Extracted data entries:
********************

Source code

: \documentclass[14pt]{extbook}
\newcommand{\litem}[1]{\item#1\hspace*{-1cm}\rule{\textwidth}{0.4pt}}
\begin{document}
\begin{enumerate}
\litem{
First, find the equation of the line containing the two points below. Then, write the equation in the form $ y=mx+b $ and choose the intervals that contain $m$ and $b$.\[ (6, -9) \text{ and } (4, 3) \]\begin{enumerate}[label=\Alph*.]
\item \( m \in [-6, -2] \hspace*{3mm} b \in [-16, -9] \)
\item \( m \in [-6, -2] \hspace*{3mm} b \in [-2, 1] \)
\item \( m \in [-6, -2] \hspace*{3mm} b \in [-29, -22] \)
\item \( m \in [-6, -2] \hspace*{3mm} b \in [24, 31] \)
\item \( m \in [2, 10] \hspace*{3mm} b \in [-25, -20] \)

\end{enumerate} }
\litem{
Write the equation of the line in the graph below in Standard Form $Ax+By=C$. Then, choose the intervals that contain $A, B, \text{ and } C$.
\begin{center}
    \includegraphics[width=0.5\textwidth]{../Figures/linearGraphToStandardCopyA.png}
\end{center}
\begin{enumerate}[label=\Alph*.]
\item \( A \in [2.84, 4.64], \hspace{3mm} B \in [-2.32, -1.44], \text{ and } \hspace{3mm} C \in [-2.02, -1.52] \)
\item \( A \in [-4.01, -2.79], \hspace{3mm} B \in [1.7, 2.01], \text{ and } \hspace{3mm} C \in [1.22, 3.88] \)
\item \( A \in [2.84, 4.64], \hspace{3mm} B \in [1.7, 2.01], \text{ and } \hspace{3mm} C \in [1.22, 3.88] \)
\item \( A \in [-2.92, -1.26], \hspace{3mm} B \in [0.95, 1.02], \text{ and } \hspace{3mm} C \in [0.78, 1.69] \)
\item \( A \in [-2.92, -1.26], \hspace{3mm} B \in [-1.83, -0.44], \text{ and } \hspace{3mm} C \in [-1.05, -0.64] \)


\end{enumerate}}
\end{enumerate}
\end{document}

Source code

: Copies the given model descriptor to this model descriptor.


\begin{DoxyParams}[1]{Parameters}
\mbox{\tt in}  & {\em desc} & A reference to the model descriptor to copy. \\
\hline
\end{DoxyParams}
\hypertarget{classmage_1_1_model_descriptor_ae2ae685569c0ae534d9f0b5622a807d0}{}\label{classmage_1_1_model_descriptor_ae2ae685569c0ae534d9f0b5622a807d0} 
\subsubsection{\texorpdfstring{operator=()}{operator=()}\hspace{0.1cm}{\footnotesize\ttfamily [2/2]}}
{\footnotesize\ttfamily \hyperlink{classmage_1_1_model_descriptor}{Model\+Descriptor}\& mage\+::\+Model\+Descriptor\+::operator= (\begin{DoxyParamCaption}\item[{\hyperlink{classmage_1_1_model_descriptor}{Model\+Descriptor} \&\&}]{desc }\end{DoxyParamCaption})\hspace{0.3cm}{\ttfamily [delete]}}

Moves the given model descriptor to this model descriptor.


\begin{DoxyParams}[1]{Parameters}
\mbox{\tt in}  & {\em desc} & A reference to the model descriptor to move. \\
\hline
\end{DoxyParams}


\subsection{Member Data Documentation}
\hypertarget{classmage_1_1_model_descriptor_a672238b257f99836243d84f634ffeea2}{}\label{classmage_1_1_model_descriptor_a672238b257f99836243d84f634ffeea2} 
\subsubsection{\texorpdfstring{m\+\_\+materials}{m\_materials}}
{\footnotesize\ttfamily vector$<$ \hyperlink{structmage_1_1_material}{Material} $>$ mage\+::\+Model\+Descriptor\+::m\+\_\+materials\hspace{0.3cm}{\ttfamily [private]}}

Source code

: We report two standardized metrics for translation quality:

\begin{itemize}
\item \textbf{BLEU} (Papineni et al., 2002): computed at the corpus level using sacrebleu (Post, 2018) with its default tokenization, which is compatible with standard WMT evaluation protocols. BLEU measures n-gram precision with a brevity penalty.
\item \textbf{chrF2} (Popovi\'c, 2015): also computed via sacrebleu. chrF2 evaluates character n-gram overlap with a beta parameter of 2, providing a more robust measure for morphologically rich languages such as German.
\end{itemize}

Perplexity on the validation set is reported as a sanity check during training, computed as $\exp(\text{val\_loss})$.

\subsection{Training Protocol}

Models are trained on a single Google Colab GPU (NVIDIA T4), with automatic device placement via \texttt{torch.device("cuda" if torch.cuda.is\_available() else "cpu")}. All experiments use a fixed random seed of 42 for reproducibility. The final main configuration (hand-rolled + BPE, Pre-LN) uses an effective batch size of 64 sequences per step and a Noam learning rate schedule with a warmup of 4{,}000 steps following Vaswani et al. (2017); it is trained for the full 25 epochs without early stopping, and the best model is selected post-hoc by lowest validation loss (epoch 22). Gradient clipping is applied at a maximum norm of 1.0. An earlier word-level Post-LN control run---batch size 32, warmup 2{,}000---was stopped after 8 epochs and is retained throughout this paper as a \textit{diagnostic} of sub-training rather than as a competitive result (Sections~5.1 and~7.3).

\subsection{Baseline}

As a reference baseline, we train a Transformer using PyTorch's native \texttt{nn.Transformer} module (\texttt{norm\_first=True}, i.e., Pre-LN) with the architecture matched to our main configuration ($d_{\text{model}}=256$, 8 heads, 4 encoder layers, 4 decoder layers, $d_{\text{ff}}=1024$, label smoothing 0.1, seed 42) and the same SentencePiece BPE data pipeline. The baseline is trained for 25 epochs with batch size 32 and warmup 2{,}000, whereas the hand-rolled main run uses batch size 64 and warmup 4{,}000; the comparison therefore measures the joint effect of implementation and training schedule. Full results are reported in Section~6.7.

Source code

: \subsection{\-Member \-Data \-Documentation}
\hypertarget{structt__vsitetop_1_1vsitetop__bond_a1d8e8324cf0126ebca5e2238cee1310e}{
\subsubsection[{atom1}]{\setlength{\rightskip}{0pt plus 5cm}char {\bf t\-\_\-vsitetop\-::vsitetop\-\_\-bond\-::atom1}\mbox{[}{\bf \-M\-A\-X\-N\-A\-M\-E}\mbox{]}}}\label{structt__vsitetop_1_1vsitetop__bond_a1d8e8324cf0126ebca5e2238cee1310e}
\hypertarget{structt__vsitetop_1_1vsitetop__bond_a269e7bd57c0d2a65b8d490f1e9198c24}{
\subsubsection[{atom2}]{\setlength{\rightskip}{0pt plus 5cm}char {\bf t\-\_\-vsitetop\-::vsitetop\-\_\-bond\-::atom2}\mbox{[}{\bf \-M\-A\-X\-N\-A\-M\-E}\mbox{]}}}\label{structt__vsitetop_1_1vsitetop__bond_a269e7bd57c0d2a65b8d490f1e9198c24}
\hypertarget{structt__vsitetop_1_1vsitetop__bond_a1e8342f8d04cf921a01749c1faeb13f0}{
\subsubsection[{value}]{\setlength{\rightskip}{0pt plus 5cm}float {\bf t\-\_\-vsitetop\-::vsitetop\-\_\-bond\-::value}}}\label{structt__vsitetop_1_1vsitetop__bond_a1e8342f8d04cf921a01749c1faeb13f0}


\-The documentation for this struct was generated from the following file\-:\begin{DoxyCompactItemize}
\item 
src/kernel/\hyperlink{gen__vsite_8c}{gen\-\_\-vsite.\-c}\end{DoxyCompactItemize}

********************

## Task brief
Your answer must consist only of the lines from the start of the records above through the line with "First, find the", each retyped exactly.

## Written response
Source code

: \documentclass[14pt]{extbook}
\newcommand{\litem}[1]{\item#1\hspace*{-1cm}\rule{\textwidth}{0.4pt}}
\begin{document}
\begin{enumerate}
\litem{
First, find the equation of the line containing the two points below. Then, write the equation in the form $ y=mx+b $ and choose the intervals that contain $m$ and $b$.\[ (6, -9) \text{ and } (4, 3) \]\begin{enumerate}[label=\Alph*.]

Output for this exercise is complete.